Under the terms of the deal, Vancouver-based UrtheCast will have ownership of Geosys’ software that enables accessing, processing, cataloguing and retrieving of images, however, LOL will retain ownership of all IP connected to Geosys’ R7 Tool and farm-gate applications. Additionally, UrtheCast will continue to provide all of Geosys’ services to LOL but with an expanded utilization of data once the company’s UrtheDaily constellation is fully operational, according to a recent statement.
“At Land O’Lakes, we are constantly looking for the best ways to provide long-term support to our member-owners and our customers,” said Beth Ford, president and CEO of LOL. “This transaction will enhance our proprietary R7 Tool’s ability to identify the right places for farmers to make incremental in-season input investments to drive yields and profitability – in real time.”
A Solution Achieved
“Due to a lack of adapted imagery for agriculture, Geosys has been limited in its development and its ability to serve agricultural producers,” Damien Lepoutre, founder and president of Geosys told GAI News. In response, over the last 10 years the company has developed a virtual constellation of satellites to help make up for this limitation. At the same time, the company worked with a range of partners to develop an adapted satellite constellation and system to acquire and deliver cloud permitting, science- grade 5m images of the entire surface of the earth on a daily basis.
However, with UrtheCast’s UrtheDaily constellation, Geosys will be better positioned to build out a new range of unmatched services that entail a streamlined and optimized flow of information.
“The UrtheDaily constellation that will be launched by UrtheCast is the solution we have worked for and waited for,” said Lepoutre.
With UrtheCast Daily as a secured best image source, Geosys will also be better able to serve WinField United, and will establish itself in a leadership role in the worldwide agriculture market.

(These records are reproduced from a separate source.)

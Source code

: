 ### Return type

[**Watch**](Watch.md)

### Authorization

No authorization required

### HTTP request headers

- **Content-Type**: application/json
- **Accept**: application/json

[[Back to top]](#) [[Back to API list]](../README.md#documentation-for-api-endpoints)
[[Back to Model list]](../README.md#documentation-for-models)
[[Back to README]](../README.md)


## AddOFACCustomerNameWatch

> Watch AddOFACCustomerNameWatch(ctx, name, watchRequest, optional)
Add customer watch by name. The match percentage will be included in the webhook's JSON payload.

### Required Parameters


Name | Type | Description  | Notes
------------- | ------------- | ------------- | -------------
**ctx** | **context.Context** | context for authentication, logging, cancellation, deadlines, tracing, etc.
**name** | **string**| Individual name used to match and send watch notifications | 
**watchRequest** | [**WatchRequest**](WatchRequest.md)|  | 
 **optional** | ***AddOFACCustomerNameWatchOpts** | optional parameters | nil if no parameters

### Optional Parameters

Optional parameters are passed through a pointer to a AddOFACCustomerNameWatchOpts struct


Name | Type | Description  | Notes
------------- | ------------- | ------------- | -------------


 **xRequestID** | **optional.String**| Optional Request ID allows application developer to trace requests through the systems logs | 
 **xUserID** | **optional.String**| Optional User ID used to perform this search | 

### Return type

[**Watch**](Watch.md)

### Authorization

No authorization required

“Geosys will make crop monitoring a reality and will enable more sustainable agricultural decisions based on trustworthy real time information on each and every field and location in the world,” Lepoutre told GAI News. “This change is the result of 30 years of learning on what is best for agriculture and we are very excited to lead this new change for the benefit of farmers and our agribusiness partners in the world.”
For UrtheCast, the integration of Geosys will bring together capabilities that will position the company as a leader in its category.
“This important acquisition would bring together the best-in-class imagery capabilities of UrtheCast with the proven geoanalytics power and deep agribusiness industry relationships of Geosys,” said Donald Osborne, CEO of UrtheCast. “By unifying these companies, UrtheCast will be well positioned as the leader in fully integrated geoanalytics solutions for the agribusiness industry.”